Output all of the data exactly as it appears, but leave out any pictures it contains.

--------------------------------------------------

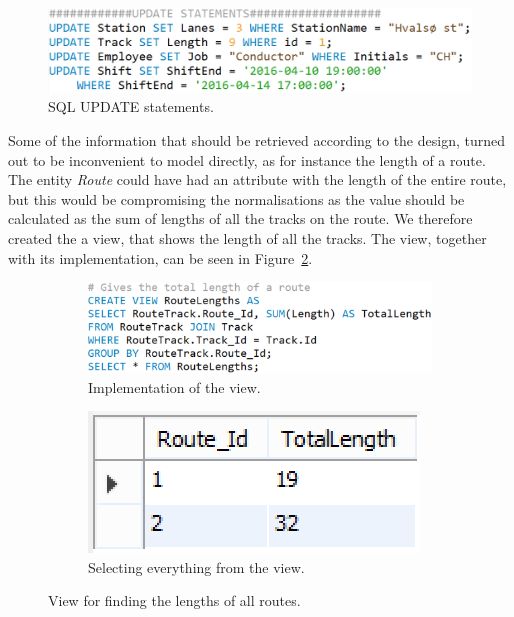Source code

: \begin{figure}[h]
    \centering
    \includegraphics[scale=.5]{img/UPDATE_Statements}
    \caption{SQL UPDATE statements.}
    \label{fig:update}
\end{figure}

Some of the information that should be retrieved according to the design, 
turned out to be inconvenient to model directly, as for instance the length 
of a route. The entity \emph{Route} could have had an attribute with the length 
of the entire route, but this would be compromising the normalisations as the 
value should be calculated as the sum of lengths of all the tracks on the 
route. We therefore created the a view, that shows the length of all the 
tracks. The view, together with its implementation, can be seen in 
Figure~\ref{fig:length}.

\begin{figure}[h]
    \centering
    \begin{subfigure}[b]{0.45 \textwidth}
        \centering
        \includegraphics[width=\textwidth]{img/RouteLengths}
        \caption{Implementation of the view.}
    \end{subfigure}
    \begin{subfigure}[b]{0.45 \textwidth}
        \centering
        \includegraphics{img/RouteLengthsView}
        \caption{Selecting everything from the view.}
    \end{subfigure}
    \caption{View for finding the lengths of all routes.}
    \label{fig:length}
\end{figure}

--------------------------------------------------

* [Result of this task]:
Source code

: \begin{figure}[h]
    \centering
    \includegraphics[scale=.5]{img/UPDATE_Statements}
    \caption{SQL UPDATE statements.}
    \label{fig:update}
\end{figure}

Some of the information that should be retrieved according to the design, 
turned out to be inconvenient to model directly, as for instance the length 
of a route. The entity \emph{Route} could have had an attribute with the length 
of the entire route, but this would be compromising the normalisations as the 
value should be calculated as the sum of lengths of all the tracks on the 
route. We therefore created the a view, that shows the length of all the 
tracks. The view, together with its implementation, can be seen in 
Figure~\ref{fig:length}.

\begin{figure}[h]
    \centering
    \begin{subfigure}[b]{0.45 \textwidth}
        \centering
        \includegraphics[width=\textwidth]{img/RouteLengths}
        \caption{Implementation of the view.}
    \end{subfigure}
    \begin{subfigure}[b]{0.45 \textwidth}
        \centering
        \includegraphics{img/RouteLengthsView}
        \caption{Selecting everything from the view.}
    \end{subfigure}
    \caption{View for finding the lengths of all routes.}
    \label{fig:length}
\end{figure}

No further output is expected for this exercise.